» **WORK TASK**
Reproduce verbatim the lines of the material below, starting at the line with "- Compatible con API REST wrapper (Fase 5)" and ending at the line with "## 🚀 Demo Ejecutable", both inclusive; skip the rest.
--- START ---
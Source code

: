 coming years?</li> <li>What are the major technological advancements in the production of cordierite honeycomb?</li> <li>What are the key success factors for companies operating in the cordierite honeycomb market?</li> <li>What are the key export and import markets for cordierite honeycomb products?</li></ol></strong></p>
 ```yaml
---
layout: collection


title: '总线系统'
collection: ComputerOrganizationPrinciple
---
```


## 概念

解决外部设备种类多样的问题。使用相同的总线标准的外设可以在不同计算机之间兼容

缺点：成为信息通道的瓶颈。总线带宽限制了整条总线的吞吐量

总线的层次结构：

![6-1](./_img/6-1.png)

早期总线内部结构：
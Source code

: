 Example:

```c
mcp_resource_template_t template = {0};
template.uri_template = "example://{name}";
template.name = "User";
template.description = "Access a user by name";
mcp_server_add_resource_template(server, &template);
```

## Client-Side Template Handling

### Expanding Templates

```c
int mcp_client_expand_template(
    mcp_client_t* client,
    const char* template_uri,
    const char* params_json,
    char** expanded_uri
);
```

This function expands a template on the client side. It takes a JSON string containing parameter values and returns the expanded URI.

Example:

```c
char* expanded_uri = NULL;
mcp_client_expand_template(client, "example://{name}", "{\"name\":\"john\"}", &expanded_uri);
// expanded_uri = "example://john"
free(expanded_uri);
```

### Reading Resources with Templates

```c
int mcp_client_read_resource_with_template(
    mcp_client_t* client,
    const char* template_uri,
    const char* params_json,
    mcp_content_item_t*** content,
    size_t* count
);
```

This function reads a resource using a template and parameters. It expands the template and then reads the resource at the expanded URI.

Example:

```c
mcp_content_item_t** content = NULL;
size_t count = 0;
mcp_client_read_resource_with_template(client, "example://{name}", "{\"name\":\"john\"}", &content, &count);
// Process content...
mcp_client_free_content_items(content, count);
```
--- END ---
--- START ---
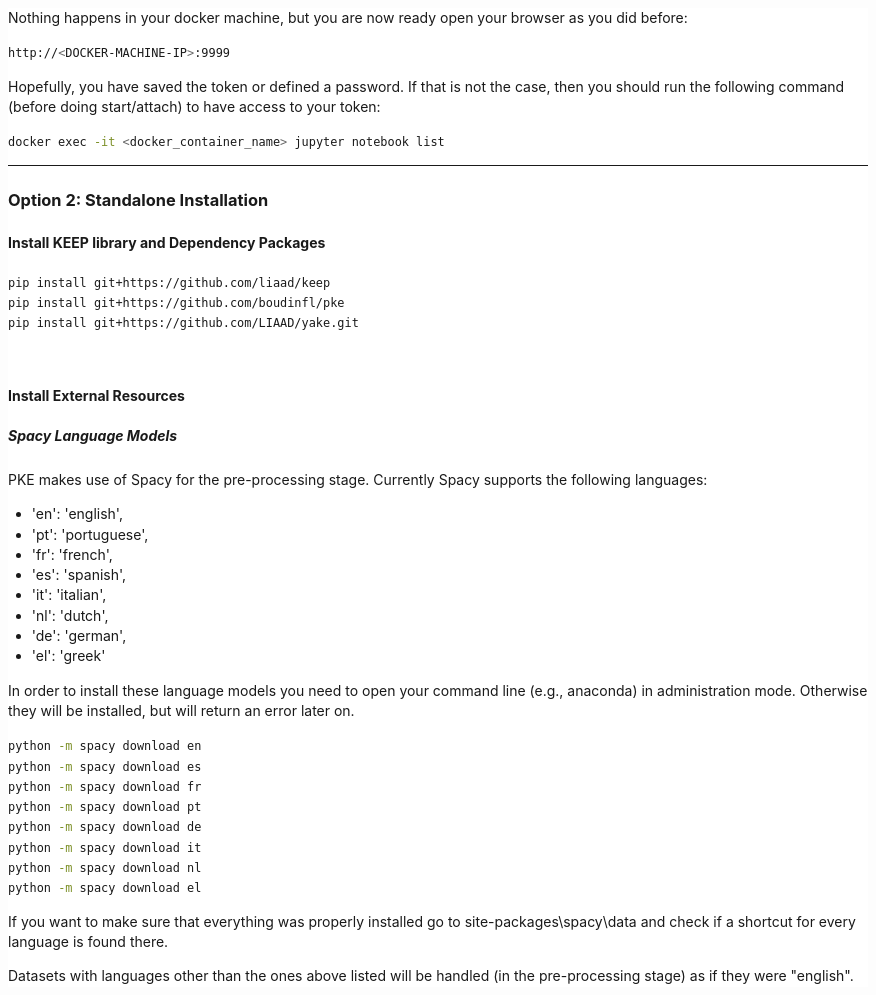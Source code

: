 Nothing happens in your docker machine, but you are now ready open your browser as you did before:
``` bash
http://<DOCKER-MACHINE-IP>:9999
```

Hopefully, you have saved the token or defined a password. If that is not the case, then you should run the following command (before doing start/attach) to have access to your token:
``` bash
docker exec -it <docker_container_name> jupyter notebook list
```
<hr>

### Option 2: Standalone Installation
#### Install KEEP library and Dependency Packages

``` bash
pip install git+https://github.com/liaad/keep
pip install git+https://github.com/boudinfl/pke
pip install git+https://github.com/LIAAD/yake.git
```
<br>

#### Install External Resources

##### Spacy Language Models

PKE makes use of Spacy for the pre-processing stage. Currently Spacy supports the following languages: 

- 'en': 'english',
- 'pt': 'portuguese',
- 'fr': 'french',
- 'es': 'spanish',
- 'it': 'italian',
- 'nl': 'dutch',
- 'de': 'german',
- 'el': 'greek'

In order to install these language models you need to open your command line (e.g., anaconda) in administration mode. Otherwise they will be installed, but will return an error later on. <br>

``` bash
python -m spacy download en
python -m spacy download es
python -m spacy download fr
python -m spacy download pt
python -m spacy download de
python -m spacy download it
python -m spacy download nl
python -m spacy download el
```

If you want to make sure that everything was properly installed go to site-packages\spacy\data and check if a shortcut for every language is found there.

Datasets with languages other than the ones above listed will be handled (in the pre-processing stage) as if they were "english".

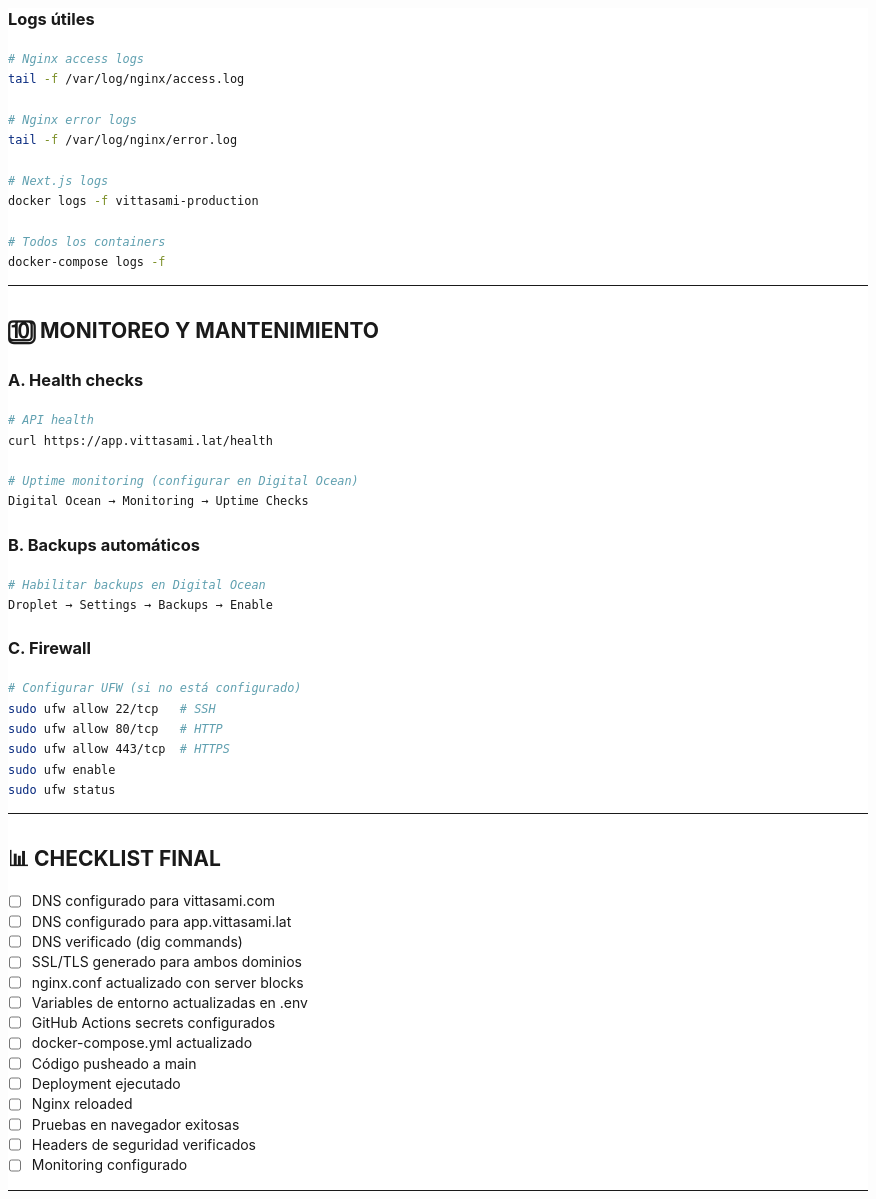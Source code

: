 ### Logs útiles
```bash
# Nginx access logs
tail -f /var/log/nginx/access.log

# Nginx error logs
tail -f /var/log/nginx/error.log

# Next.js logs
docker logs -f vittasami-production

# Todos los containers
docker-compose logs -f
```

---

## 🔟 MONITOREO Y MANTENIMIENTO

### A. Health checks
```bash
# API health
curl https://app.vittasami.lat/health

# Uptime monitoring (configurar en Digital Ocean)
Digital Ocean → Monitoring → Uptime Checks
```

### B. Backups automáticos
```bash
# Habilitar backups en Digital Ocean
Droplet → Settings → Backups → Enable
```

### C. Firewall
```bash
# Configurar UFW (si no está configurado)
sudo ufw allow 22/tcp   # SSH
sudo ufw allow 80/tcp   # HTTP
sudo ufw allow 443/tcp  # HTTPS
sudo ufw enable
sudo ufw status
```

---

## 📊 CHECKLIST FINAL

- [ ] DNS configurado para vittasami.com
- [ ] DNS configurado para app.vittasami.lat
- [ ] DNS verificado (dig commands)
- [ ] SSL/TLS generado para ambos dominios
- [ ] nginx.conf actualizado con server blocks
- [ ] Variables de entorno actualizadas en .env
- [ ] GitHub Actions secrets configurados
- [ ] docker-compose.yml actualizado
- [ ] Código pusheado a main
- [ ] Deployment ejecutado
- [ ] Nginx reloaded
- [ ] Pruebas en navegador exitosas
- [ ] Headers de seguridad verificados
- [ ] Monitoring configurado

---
--- END ---
--- START ---
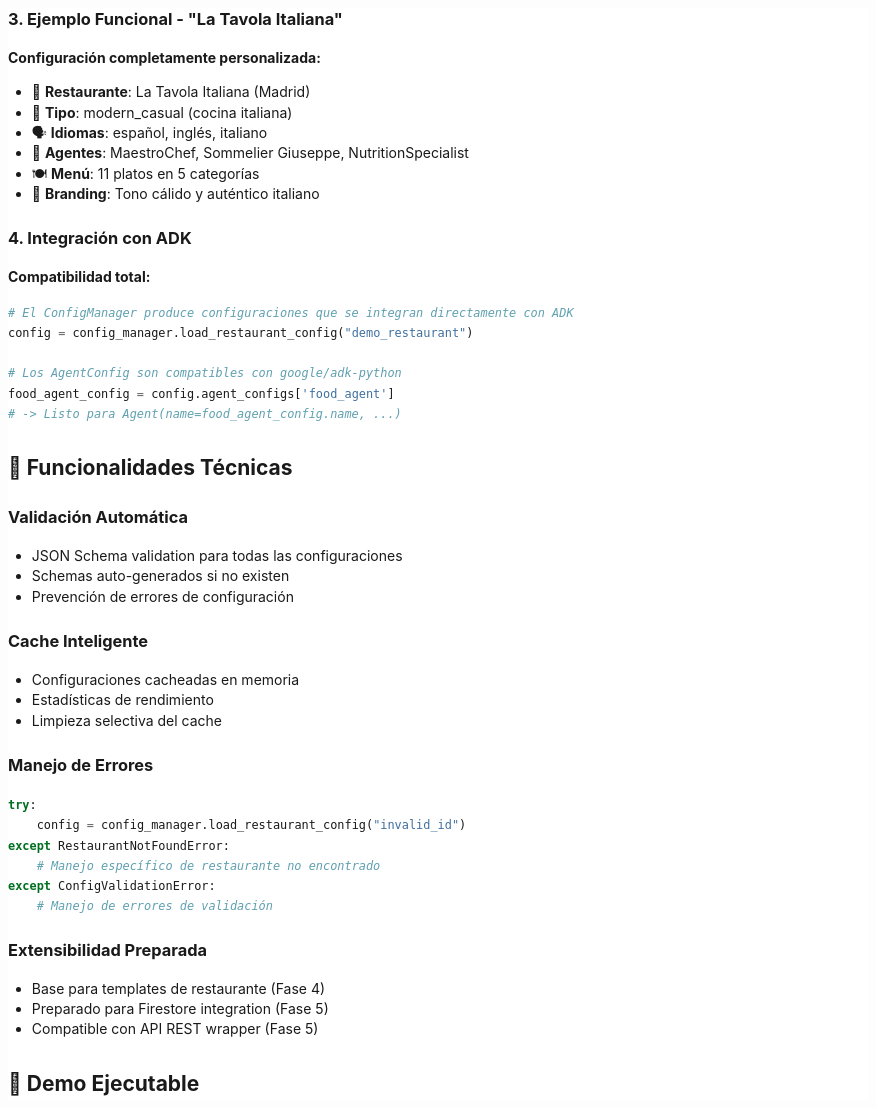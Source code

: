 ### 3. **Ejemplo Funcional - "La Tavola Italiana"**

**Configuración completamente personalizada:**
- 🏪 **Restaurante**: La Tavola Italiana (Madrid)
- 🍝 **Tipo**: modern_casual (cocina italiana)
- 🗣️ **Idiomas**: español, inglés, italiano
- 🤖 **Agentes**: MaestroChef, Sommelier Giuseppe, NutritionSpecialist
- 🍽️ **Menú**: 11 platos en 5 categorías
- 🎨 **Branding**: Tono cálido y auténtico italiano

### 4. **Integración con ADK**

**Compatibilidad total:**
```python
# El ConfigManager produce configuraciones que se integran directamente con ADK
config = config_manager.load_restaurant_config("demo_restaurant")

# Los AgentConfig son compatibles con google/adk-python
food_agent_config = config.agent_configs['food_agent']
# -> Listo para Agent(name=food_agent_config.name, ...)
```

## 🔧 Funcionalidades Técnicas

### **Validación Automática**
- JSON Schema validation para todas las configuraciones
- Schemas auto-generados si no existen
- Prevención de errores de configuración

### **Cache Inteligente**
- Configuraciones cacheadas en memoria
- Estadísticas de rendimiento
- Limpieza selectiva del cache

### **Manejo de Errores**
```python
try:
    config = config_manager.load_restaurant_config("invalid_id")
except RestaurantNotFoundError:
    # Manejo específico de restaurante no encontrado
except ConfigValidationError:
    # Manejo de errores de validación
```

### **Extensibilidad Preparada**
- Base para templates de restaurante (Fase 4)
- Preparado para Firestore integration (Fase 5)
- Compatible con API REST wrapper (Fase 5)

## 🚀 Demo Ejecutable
--- END ---
» **ANSWER AREA**
- Compatible con API REST wrapper (Fase 5)

## 🚀 Demo Ejecutable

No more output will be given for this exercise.